These days, a business’s website is its single most valuable marketing asset. With 90% of buyers beginning their search for goods and services online, having a strong digital presence can make or break your business. One of the keys to getting found online is your business URL. Most new businesses seem to want .com URL extensions for their websites, but finding an unclaimed .com URL is getting harder and harder. Maybe thats why ICANN (the Internet Corporation for Assigned Names and Numbers) recently changed the rules of the game and introduced a long list of new URL extensions (think .club or .plumbing).
While this move has meant greater choice for companies looking to register a domain, it also means increased risk for established companies and brands and more opportunities for cybersquatters to scoop up domain names.
What is cybersquatting?
Cybersquatting is the registering, selling or use of a domain name with the intention of profiting from the goodwill of someone else’s trademark.
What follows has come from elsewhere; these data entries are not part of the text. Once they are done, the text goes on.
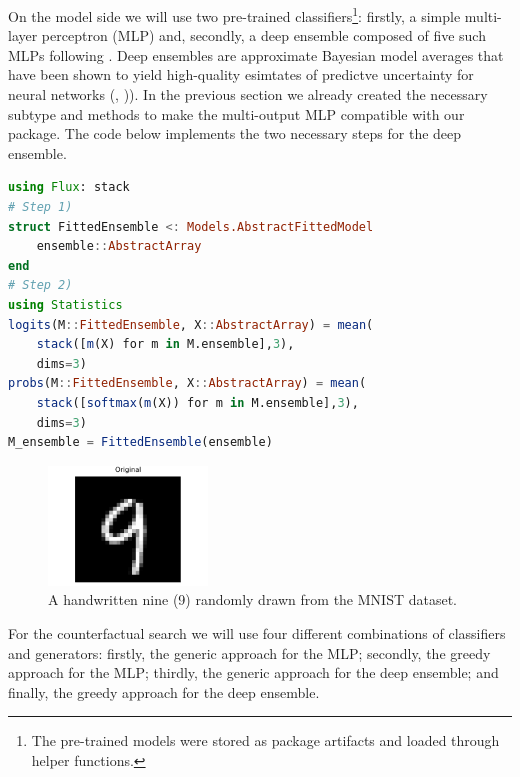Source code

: \documentclass{juliacon}
\begin{document}
On the model side we will use two pre-trained classifiers\footnote{The
  pre-trained models were stored as package artifacts and loaded through
  helper functions.}: firstly, a simple multi-layer perceptron (MLP)
and, secondly, a deep ensemble composed of five such MLPs following
\cite{schut2021generating}. Deep ensembles are approximate Bayesian
model averages that have been shown to yield high-quality esimtates of
predictve uncertainty for neural networks (\cite{wilson2019case.pdf},
\cite{lakshminarayanan2016simple})). In the previous section we already
created the necessary subtype and methods to make the multi-output MLP
compatible with our package. The code below implements the two necessary
steps for the deep ensemble.

\begin{lstlisting}[language=Julia, escapechar=@]
using Flux: stack
# Step 1)
struct FittedEnsemble <: Models.AbstractFittedModel
    ensemble::AbstractArray
end
# Step 2)
using Statistics
logits(M::FittedEnsemble, X::AbstractArray) = mean(
    stack([m(X) for m in M.ensemble],3), 
    dims=3)
probs(M::FittedEnsemble, X::AbstractArray) = mean(
    stack([softmax(m(X)) for m in M.ensemble],3),
    dims=3)
M_ensemble = FittedEnsemble(ensemble)
\end{lstlisting}

\begin{figure}

{\centering \includegraphics[width=1.66667in,height=1.25in]{www/mnist_original.png}

}

\caption{\label{fig-mnist-orig}A handwritten nine (9) randomly drawn
from the MNIST dataset.}

\end{figure}

For the counterfactual search we will use four different combinations of
classifiers and generators: firstly, the generic approach for the MLP;
secondly, the greedy approach for the MLP; thirdly, the generic approach
for the deep ensemble; and finally, the greedy approach for the deep
ensemble.
\end{document}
Often times it refers to the practice of purchasing domain names that utilize the names of existing businesses with the intent to sell those names to the actual business for a profit.
How does it happen?
When you obtain a domain name from one of the many registries out there (ie: GoDaddy, Network Solutions, register.com, etc.) they simply allow you to purchase the name, no questions asked. Anyone with any intent – good or bad – can purchase a domain name that contains your business name, or something strikingly similar.
Cybersquatters even go so far as to employ strategic tactics. They will reserve common words, mis-spellings of already popular domains, and domains that have recently expired.
If you haven’t yet set your domain to “auto-renew” with your registrar, you should immediately swap out your settings.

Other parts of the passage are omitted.